## TASK TO CARRY OUT
Wherever the word "hyperlink" appears in a line below, that line counts; report the total number of such lines only.

## Collected data
______

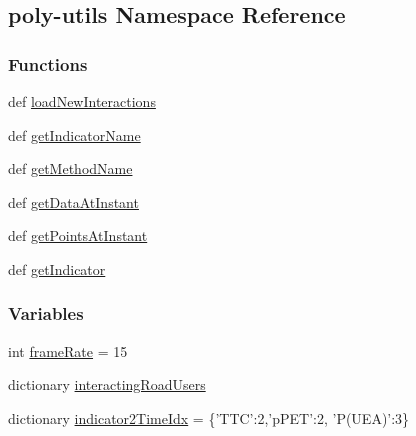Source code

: \hypertarget{namespacepoly-utils}{\subsection{poly-\/utils Namespace Reference}
\label{namespacepoly-utils}
}
\subsubsection*{Functions}
\begin{DoxyCompactItemize}
\item 
def \hyperlink{namespacepoly-utils_a60efdaca1080b0d32d58bdc6d435d133}{load\-New\-Interactions}
\item 
def \hyperlink{namespacepoly-utils_a49efcbf137da6572ebc75f06d4512a96}{get\-Indicator\-Name}
\item 
def \hyperlink{namespacepoly-utils_a49869f8abcbf1f79e67fc28df7cc3859}{get\-Method\-Name}
\item 
def \hyperlink{namespacepoly-utils_a1cd891e846eab48097b552c38a7c7a82}{get\-Data\-At\-Instant}
\item 
def \hyperlink{namespacepoly-utils_a0b1a2783fe6ce5e4b9e02c30074e7405}{get\-Points\-At\-Instant}
\item 
def \hyperlink{namespacepoly-utils_a266b8380e78ab7072f8660f1c2535faf}{get\-Indicator}
\end{DoxyCompactItemize}
\subsubsection*{Variables}
\begin{DoxyCompactItemize}
\item 
int \hyperlink{namespacepoly-utils_afd6fd6883ca01f5c35efbd65a12e4ac1}{frame\-Rate} = 15
\item 
dictionary \hyperlink{namespacepoly-utils_adf6aa542a17dc9d5d13a19e44c9425c0}{interacting\-Road\-Users}
\item 
dictionary \hyperlink{namespacepoly-utils_a0e845d97dbbcae36f39bd832c890ad7a}{indicator2\-Time\-Idx} = \{'T\-T\-C'\-:2,'p\-P\-E\-T'\-:2, 'P(U\-E\-A)'\-:3\}
\end{DoxyCompactItemize}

______

## OUTPUT
9